The auto analysts in Europe who cover the stock markets concentrate on the financial performance of the listed carmakers.

Reams are written on BMW, Mercedes, VW, Peugeot and Fiat but very little on the two companies that take 21% of the market between them – Ford of Europe (FoE) and General Motor Europe (GME).

Little is known about their financial performance because the parents are US-listed and do not need to do much more than disclose the headline figures.

But Max Warburton of UBS has dug beneath the surface to discover what is being achieved by the Americans in Europe and found that they could just be about to cause trouble.

While the three reforming heads of Peugeot-Citroën, Renault and Fiat – respectively Christian Streiff, Carlos Ghosn and Sergio Marchionne – are telling investors how they will regain share in their domestic markets, FoE and GME are actually nicking it.

The Americans are putting up a fight after a long decline since 1955, when the domestics also lost market share to the luxury brands and Asian brands. Both companies have gained market share this year, with particularly strong third quarters, thanks to GM’s Corsa and Ford’s Mondeo and S-Max.

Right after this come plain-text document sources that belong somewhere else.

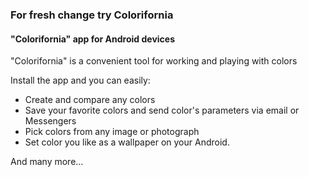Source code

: ### For fresh change try Colorifornia

#### "Colorifornia" app for Android devices

"Colorifornia" is a convenient tool for working and playing with colors

Install the app and you can easily:

- Create and compare any colors
- Save your favorite colors and send color's parameters via email or Messengers
- Pick colors from any image or photograph
- Set color you like as a wallpaper on your Android.

And many more... 
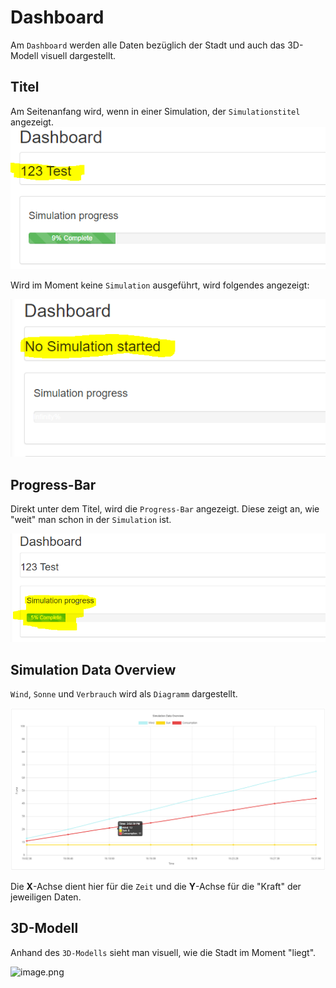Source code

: # Dashboard
Am `Dashboard` werden alle Daten bezüglich der Stadt und auch das 3D-Modell visuell dargestellt.

## Titel
Am Seitenanfang wird, wenn in einer Simulation, der `Simulationstitel` angezeigt.
![image.png](/.attachments/image-259ae742-87b8-405e-922e-7536eec7b674.png)

Wird im Moment keine `Simulation` ausgeführt, wird folgendes angezeigt:

![image.png](/.attachments/image-23d35f16-5948-4c37-8d9e-41ce383ad219.png)

## Progress-Bar
Direkt unter dem Titel, wird die `Progress-Bar` angezeigt. Diese zeigt an, wie "weit" man schon in der `Simulation` ist.

![image.png](/.attachments/image-602b7daa-ece5-4c27-b387-97de045e130c.png)

## Simulation Data Overview
`Wind`, `Sonne` und `Verbrauch` wird als `Diagramm` dargestellt.

![image.png](/.attachments/image-e26b7f5b-afc1-49f0-b52b-07b2c8d3e80f.png)

Die **X**-Achse dient hier für die `Zeit` und die **Y**-Achse für die "Kraft" der jeweiligen Daten.

## 3D-Modell
Anhand des `3D-Modells` sieht man visuell, wie die Stadt im Moment "liegt".

![image.png](/.attachments/image-044af9a0-1be8-4a4c-b137-d7107c9d1cd3.png)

Warburton reckons that FoE’s last year of losses was 2003; and that 2006’s success will be trumped with a 2.3% pre-tax margin this year. GME finally turned around last year, and is expected to make a 1.1% margin. GME’s recovery is not as developed as FoE’s, but Warburton predicts more to come through vastly superior productivity – GME makes 31 cars per employee; VW makes 16.

Both American groups’ European stronghold is in the UK where they are strengthening market shares of 17% and 15% respectively, Ford has won in the B-segment and MPVs. Vauxhall has struck gold in B segment and SUVs. The third quarter was particularly strong for Vauxhall’s Corsa in the UK. Segment share grew by 1.4%.

Says Warburton: “The Americans are better positioned than most expected and are willing to price aggressively and push hard in fleet. They are not going away.”